Ôde à cette rue

Crémieu, début juin 2024

Une tente apparaît en plein milieu d’une rue fréquentée.
Du monde dehors, apparemment tous de la même famille.
Pas de joie, pas de rires.
Des larmes.
Une famille crémolane en deuil.
La matriarche s’en est allée.

Au même moment, un post sur le fameux groupe Facebook de la cité.
L’annonce du décès de cette petite dame que je croisais parfois.
Cette dame d’origine maghrébine au parcours extraordinaire que je découvre au fil de ma lecture du post.
Et des commentaires. Beaucoup de commentaires.
Des crémolans. Certains la connaissaient, d’autres non.
Et à travers ces témoignages d’affection, de condoléances, c’est tout un village qui entoure cette famille d’amour dans cette période douloureuse.
La tente reste plusieurs jours, obligeant voitures à changer d’itinéraire et piétons à naviguer entre les bancs et les nombreux proches de la défunte.
Je n’entends personne s’en plaindre.
C’est juste normal.

Crémieu, 21 juin 2024

Dans cette même rue, quelques mètres plus loin.
Des enceintes, une batterie, des guitares électriques, un punk à crête et des bières sont en place.
C’est la fête de la musique à Crémieu.
Pour la première fois, un concert de punk-rock a lieu dans cette rue.
Les orages menacent.
Pourtant la décision de jouer dehors s’impose.
Le premier musicien ouvre le bal, et ses notes se diffusent dans les ruelles médiévales.
Les premiers curieux s’aventurent dans cette rue parallèle à la rue principale.
Ils restent, et sont rejoints par d’autres personnes attirées par la musique.

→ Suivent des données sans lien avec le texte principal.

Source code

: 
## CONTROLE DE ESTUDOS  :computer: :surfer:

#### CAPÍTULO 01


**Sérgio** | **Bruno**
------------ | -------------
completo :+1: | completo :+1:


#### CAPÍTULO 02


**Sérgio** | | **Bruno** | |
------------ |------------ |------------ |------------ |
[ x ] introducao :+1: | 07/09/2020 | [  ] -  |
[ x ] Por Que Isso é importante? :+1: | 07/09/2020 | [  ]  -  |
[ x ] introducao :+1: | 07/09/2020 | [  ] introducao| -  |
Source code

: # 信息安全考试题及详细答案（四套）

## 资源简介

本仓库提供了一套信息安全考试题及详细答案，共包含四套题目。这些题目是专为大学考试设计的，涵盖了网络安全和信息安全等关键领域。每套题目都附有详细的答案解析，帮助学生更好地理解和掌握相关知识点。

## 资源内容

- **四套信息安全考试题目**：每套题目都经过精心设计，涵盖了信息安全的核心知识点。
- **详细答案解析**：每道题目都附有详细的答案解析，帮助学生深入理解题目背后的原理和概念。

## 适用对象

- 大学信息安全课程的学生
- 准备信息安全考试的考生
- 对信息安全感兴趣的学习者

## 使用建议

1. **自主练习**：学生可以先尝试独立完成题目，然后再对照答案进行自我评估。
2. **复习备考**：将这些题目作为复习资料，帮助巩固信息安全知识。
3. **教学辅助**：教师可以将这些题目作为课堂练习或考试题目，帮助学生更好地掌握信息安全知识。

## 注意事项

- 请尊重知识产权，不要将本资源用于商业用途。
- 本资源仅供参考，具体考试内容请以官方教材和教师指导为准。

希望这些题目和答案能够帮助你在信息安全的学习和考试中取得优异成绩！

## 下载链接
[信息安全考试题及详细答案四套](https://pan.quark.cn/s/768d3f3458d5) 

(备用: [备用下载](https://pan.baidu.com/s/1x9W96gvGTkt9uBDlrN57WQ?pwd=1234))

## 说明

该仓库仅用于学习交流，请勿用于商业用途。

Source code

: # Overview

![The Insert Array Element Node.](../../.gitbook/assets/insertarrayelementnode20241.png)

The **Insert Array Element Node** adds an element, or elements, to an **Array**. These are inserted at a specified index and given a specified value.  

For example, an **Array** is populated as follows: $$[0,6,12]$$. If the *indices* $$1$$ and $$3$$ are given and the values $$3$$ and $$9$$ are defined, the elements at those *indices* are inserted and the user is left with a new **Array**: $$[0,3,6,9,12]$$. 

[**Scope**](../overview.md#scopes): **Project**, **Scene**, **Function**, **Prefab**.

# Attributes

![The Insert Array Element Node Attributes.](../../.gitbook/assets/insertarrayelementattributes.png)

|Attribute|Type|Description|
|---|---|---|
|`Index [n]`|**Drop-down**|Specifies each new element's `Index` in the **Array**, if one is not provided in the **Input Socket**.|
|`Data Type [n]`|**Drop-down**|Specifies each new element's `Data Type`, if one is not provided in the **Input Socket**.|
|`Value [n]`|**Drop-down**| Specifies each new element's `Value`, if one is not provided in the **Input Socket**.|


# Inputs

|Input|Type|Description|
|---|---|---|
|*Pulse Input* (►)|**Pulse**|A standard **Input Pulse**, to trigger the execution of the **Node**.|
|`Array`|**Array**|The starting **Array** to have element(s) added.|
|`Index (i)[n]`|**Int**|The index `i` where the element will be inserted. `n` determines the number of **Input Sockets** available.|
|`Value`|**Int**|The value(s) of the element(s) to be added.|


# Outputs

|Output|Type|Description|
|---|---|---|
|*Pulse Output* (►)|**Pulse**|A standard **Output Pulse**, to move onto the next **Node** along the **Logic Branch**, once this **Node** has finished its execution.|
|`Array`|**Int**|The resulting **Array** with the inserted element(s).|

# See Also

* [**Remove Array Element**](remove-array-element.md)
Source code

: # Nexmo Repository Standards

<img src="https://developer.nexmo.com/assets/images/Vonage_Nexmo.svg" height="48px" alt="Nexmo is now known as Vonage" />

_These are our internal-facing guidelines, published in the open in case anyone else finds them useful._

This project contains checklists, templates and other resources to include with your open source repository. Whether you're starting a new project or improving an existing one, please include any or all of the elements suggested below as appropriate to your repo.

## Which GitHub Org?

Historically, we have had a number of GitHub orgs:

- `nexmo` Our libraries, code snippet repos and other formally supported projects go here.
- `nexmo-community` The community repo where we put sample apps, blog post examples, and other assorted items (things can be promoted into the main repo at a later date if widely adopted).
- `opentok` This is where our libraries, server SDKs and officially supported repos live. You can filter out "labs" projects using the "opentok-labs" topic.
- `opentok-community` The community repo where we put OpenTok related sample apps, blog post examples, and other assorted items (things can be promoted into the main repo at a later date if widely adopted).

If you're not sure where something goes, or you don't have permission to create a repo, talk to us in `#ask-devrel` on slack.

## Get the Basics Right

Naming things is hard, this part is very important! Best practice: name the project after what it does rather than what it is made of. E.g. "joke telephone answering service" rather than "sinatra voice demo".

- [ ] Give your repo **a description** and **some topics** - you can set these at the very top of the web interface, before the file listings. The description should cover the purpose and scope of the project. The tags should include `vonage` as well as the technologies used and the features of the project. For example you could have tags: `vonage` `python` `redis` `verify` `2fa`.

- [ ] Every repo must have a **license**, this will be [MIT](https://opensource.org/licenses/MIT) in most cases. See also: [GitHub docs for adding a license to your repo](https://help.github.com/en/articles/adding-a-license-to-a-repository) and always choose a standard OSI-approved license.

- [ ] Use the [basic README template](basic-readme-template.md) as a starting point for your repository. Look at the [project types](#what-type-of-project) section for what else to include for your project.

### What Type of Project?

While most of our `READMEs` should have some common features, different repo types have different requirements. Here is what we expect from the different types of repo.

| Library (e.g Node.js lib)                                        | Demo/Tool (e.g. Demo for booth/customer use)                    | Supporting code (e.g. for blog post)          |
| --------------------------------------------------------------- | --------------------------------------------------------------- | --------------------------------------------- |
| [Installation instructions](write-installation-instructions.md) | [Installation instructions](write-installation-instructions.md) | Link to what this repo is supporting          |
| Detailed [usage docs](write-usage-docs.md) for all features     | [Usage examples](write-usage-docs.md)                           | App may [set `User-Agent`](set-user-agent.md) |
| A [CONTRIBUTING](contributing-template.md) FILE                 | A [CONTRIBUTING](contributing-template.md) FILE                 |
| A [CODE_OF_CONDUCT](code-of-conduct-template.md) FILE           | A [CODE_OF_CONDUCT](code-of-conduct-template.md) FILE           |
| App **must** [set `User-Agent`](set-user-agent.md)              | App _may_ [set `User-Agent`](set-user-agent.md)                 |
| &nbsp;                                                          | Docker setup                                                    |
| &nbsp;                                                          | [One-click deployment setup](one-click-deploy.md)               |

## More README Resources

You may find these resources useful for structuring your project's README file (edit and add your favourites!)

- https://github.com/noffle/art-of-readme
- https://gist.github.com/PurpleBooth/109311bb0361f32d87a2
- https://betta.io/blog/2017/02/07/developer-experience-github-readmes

 Changement de plateau, le groupe de punk-rock s’installe.
Les nuages commencent à charger le ciel.
Le premier morceau déchire le silence.
Le public afflue.
ça danse, ça filme, ça sourit.
Un courant d’air frais parcourt la rue, le ciel est encore hésitant.
Mais les sourires sont sur tous les visages.
Le groupe donne tout, les musiciens se régalent, heureux de partager ce moment avec un nouveau public.
Des têtes connues, des visages nouveaux, des poussettes, des déambulateurs, des jeunes, des moins jeunes.
Dans les villages alentours, c’est le déluge.
Pourtant, aucune goutte ne tombe ici.
Le ciel a décidé de ne pas rompre la magie de l’instant, celle qui enveloppe les présents dans l’amour de la musique.


20 mètres et quelques jours ont séparé la douleur de la joie dans cette rue.

Ils sont à l’image des liens qui unissent ceux qui en arpentent les pavés, sans même le savoir, sans même parfois se connaître.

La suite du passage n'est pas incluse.